The US Air Force should deploy the apex predator of the skies
Story by David Axe • 19h
In a surprise move this spring, the US Air Force backed away from its plan to build the world’s first sixth-generation fighter under the Next Generation Air Dominance program. Service leaders cited the shocking high cost – several hundred million dollars apiece – of the high-tech jets.
NGAD isn’t necessarily dead. USAF leaders may yet find a way to save NGAD – perhaps by simplifying its complex and pricey engine.
But if the Air Force can’t find a way to pay for the new jet while also paying for all its other priorities – new stealth bombers, more Lockheed Martin F-35 stealth fighters and hundreds of next-generation nuclear ballistic missiles – the answer to its future fighter problem is staring it in the face.

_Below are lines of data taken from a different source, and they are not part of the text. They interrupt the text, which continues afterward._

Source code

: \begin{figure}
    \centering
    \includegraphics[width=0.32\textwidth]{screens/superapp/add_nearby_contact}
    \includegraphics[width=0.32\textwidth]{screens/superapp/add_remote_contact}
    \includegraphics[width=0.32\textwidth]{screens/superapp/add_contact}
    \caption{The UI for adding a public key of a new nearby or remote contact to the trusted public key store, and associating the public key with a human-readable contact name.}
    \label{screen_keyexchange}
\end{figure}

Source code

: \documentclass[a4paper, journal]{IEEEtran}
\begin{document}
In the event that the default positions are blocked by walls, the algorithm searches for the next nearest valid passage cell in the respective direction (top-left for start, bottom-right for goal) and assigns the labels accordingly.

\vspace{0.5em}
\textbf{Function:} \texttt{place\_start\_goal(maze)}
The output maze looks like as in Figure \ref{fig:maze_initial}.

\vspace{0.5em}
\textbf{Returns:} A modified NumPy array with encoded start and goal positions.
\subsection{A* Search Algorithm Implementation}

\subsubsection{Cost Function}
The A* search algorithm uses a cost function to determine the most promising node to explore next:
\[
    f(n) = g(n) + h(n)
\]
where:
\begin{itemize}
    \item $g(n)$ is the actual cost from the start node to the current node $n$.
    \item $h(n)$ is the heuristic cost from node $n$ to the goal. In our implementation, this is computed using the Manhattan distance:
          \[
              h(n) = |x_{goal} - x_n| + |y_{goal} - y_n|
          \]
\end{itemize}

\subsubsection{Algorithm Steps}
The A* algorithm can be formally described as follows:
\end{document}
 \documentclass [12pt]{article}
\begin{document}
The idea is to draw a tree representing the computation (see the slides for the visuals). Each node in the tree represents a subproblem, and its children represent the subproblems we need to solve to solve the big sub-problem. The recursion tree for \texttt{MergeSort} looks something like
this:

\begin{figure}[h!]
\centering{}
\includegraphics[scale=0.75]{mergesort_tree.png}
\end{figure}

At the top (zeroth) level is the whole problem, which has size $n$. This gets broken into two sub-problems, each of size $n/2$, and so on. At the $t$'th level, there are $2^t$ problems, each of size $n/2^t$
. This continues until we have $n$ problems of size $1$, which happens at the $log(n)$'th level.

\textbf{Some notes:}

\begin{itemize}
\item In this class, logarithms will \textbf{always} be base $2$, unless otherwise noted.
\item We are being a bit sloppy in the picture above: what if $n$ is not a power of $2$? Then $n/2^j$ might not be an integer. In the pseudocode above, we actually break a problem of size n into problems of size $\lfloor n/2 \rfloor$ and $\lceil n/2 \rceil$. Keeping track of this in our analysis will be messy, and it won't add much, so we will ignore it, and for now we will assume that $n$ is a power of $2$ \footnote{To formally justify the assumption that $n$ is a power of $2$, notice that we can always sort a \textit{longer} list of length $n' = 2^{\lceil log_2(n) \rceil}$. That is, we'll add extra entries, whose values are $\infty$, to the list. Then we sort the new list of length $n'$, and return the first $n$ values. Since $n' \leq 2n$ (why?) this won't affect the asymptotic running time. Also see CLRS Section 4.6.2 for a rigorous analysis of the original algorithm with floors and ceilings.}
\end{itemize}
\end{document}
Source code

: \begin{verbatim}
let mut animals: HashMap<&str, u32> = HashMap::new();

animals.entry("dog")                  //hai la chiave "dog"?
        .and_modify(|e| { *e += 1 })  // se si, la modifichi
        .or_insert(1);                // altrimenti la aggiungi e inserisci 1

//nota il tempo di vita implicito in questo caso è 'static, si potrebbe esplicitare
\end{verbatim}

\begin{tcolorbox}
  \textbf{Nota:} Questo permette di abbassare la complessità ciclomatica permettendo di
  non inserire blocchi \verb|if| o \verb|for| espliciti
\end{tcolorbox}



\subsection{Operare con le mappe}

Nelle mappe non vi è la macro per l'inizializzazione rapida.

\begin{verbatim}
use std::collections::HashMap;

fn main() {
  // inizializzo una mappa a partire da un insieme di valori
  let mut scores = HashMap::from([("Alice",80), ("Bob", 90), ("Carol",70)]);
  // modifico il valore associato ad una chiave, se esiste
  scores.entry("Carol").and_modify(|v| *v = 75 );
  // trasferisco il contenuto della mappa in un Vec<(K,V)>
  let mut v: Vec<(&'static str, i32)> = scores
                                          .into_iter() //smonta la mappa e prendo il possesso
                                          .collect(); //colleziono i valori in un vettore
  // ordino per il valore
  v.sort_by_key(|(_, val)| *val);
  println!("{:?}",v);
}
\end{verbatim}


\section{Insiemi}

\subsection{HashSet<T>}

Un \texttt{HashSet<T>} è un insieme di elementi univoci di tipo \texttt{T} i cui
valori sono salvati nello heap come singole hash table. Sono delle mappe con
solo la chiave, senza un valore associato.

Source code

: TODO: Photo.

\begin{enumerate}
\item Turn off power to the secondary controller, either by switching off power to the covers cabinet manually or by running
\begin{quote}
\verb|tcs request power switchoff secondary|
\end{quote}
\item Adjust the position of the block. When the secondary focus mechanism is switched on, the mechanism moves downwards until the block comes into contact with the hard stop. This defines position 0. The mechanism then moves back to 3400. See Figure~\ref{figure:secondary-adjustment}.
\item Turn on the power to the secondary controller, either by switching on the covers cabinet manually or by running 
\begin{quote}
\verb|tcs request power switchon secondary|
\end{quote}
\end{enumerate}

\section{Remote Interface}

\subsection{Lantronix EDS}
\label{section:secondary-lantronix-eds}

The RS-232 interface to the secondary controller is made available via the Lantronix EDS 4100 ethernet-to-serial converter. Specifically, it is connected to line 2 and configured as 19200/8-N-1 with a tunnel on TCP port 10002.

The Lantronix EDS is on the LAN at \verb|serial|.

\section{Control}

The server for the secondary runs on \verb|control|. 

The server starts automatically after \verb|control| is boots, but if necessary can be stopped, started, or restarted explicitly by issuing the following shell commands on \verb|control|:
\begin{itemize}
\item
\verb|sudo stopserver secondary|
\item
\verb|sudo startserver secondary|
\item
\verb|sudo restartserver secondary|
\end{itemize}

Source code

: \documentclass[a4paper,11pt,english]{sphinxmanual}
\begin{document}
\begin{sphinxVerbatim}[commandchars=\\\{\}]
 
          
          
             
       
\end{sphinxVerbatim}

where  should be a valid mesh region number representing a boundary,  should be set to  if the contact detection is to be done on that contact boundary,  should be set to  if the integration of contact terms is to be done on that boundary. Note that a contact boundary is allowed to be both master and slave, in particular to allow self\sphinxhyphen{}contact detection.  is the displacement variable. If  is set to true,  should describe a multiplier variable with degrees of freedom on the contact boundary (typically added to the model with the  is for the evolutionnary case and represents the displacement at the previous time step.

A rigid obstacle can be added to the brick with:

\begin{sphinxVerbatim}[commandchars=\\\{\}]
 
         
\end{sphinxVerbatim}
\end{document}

The Air Force is already buying new F-15EX Eagle II fighters from Boeing, albeit in small numbers. The two-person, twin-engine F-15EX is the latest version of the classic F-15 Eagle, which first flew in 1972 and was the apex predator of the skies in its day. It probably has a lot of the same attributes as the NGAD, minus the latter’s radar-evading stealth. On the other hand, the F-15EX is something the NGAD can never be – affordable. A single F-15EX sets back American taxpayers $100 million. That’s perhaps a third of what an NGAD might cost.